Now that her novel Constance has hit the bestseller lists and been picked up by Hollywood, and she’s succeeded in vanquishing her undead nemesis Violet Grey, née Charlotte Brontë, you might think that the troubles would be over for bookseller Jane Fairfax, née Jane Austen (Jane Bites Back, 2009). But when you’re a vampire who’s secreted yourself in Brakeston, N.Y., dreading the time when all your mortal friends will die, trouble has a way of finding you, and not just in the form of sycophantic nuisances like romance reviewer/literary tour guide Beverly Shrop. Item: Kelly Littlejohn, Jane’s wondrously sympathetic editor, becomes an agent and is replaced by Jessica Abernathy, the editor from hell. Item: Her sweet boyfriend Walter Fletcher announces that he’s Jewish and that he’s told his visiting mother that Jane is taking conversion classes with a local rabbi. Item: The contract Jane signed for the film adaptation of Constance gives the producers the right to sex up the story and relocate it to 1950s America (“people are in love with the fifties now,” director Julia Baxter sagely informs her). And of course Lord Byron, the wastrel vampire who turned both Jane and her archenemy into vampires, is at it again with one of the twin clerks at Flyleaf Books (is it Ned or Ted Hawthorne?
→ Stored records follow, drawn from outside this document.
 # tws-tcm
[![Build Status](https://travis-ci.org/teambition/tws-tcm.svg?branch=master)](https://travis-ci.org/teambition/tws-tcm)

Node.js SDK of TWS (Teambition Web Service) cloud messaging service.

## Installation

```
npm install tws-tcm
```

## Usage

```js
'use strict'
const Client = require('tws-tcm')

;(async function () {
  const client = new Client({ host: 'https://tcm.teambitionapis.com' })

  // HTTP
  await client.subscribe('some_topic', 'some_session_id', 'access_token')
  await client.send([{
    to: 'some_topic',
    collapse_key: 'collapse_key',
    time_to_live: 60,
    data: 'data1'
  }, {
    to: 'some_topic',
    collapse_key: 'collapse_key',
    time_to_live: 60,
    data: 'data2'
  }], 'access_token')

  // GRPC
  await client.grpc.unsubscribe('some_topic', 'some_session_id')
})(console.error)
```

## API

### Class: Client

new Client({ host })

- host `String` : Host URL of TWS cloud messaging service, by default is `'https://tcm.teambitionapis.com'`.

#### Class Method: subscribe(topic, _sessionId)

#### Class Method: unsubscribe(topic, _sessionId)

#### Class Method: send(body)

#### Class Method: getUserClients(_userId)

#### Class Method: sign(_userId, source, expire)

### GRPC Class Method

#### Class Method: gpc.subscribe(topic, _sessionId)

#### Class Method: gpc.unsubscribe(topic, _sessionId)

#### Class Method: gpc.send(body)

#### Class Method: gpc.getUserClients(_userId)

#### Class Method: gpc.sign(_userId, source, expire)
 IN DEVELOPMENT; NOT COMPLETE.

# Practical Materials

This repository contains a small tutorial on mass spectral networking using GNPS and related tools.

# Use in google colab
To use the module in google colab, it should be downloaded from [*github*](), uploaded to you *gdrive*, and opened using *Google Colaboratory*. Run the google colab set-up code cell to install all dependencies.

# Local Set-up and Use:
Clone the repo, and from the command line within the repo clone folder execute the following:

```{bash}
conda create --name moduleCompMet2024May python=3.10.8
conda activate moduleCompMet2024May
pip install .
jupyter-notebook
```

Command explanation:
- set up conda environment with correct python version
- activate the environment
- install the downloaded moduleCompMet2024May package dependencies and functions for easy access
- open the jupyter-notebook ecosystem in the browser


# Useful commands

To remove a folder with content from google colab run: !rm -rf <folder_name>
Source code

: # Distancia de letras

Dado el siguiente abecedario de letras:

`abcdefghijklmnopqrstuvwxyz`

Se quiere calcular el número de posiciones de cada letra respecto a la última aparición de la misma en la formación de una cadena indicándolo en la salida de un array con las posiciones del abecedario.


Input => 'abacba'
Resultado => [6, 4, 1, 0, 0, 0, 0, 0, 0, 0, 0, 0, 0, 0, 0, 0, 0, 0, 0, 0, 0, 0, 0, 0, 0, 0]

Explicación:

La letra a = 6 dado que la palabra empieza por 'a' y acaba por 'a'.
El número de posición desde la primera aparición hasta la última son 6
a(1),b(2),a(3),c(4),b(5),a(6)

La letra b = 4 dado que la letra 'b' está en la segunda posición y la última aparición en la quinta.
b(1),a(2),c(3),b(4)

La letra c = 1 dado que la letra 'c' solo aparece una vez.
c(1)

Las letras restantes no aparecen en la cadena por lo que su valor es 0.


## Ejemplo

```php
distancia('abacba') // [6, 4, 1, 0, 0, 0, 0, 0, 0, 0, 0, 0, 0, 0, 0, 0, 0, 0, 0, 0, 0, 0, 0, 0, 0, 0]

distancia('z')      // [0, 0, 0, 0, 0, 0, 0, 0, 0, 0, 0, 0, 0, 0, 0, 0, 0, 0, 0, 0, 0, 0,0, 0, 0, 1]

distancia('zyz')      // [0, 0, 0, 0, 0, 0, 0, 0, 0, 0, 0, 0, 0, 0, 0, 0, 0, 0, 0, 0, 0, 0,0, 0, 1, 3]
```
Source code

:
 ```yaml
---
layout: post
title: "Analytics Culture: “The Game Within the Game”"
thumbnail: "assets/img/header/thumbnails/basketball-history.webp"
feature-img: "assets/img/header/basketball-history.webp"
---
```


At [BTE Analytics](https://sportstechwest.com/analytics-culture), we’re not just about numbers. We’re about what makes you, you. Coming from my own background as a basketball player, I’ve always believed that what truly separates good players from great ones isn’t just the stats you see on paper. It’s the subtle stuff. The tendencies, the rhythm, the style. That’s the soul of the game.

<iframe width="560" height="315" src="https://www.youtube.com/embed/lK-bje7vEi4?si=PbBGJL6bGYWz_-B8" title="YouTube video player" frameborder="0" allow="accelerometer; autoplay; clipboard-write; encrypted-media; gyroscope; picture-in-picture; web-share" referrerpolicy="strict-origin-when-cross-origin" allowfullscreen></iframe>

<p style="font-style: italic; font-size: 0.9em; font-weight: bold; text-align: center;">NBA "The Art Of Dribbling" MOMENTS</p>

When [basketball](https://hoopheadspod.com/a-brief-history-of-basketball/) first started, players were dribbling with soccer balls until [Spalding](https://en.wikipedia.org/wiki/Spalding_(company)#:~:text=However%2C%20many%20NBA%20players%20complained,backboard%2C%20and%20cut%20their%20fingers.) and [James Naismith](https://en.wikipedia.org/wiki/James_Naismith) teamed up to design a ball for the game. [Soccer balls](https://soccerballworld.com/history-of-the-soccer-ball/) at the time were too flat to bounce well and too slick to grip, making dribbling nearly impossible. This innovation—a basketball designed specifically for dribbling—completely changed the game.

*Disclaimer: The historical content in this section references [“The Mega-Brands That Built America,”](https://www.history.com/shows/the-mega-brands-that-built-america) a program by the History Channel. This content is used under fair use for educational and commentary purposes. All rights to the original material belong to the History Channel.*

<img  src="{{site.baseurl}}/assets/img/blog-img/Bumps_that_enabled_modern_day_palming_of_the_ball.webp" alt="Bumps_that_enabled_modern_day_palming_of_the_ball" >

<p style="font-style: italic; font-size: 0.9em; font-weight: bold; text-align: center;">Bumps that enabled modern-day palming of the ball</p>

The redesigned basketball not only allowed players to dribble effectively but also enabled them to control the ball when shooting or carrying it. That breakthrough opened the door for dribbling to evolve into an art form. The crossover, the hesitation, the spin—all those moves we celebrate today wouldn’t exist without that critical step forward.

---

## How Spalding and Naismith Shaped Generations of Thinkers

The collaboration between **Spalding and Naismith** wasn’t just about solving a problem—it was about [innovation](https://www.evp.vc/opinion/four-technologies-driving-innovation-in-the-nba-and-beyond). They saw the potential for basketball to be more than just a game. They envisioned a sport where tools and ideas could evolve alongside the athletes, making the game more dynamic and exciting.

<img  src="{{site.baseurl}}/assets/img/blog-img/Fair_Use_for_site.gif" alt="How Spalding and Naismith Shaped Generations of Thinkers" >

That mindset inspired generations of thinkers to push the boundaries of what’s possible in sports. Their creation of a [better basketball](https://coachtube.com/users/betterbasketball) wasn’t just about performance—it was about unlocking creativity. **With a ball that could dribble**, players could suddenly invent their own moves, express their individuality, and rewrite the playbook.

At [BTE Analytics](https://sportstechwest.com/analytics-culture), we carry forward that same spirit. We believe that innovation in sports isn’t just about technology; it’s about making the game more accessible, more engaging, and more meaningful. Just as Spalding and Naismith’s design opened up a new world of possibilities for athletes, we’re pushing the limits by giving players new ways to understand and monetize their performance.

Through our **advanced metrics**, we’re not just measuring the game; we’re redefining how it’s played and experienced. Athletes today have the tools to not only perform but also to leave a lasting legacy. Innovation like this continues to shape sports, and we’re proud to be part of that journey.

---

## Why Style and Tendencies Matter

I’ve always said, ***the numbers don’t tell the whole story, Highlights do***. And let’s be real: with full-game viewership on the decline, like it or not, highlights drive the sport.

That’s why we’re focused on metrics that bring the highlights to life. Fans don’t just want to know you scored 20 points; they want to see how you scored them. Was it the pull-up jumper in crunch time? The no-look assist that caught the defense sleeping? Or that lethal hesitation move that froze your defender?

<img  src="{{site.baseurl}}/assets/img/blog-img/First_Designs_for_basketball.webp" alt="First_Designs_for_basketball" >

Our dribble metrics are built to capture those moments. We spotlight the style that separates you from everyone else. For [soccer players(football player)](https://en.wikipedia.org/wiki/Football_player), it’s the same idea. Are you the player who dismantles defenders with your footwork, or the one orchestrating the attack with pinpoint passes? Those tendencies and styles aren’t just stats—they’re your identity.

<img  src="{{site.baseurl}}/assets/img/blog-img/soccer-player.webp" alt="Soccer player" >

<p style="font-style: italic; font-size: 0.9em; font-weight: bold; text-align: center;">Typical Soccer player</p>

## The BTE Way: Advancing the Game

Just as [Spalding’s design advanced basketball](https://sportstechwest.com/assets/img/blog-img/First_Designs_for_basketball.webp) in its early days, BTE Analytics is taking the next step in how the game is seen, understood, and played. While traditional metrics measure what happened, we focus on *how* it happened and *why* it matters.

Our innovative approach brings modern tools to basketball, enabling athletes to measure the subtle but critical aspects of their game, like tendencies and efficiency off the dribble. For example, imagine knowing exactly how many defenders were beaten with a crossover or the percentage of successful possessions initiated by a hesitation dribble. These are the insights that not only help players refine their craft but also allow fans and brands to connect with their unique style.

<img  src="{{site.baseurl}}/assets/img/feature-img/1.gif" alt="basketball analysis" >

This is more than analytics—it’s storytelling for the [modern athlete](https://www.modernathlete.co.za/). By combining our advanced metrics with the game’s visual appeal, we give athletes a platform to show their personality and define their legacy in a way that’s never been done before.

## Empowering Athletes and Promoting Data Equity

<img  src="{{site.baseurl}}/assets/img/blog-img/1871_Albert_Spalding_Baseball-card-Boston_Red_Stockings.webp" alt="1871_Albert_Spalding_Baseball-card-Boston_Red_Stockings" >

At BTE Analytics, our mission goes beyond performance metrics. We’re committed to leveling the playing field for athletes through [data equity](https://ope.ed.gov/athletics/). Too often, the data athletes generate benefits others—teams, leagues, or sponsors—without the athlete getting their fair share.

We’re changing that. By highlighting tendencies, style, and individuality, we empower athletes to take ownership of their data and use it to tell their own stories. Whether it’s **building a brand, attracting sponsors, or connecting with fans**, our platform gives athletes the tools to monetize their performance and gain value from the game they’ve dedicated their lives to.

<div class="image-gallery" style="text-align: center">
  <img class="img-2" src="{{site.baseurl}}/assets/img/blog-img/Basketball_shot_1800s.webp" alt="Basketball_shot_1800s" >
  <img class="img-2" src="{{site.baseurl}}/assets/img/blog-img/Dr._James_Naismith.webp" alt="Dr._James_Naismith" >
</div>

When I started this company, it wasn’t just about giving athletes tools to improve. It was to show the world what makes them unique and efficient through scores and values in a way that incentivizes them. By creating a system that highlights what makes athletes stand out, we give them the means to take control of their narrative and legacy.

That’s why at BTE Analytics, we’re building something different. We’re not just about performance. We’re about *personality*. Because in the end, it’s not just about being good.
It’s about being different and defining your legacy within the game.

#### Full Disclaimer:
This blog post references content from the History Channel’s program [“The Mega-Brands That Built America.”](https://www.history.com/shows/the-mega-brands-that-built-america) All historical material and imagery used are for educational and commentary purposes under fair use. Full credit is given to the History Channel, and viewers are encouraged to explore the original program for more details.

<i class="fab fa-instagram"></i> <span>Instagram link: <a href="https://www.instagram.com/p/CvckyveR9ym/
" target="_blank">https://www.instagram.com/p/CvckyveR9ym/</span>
Byron really can’t tell them apart). To top it off, Brakeston turns out to be playing host to more vampires than Jane had realized—in fact, the most recent arrival is turned by none other than Jane herself—and more vampire hunters as well. What’s a decorous centuries-old novelist who needs her neighbors, her sweetie and frequent doses of blood to do?
Less Pride and Prejudice than True Blood—not that there’s anything wrong with that—and a witty demonstration of how beautifully the dilemmas of being Jane Austen and a vampire can comport with the tropes of chick lit. You’ll thirst for the conclusion of the trilogy.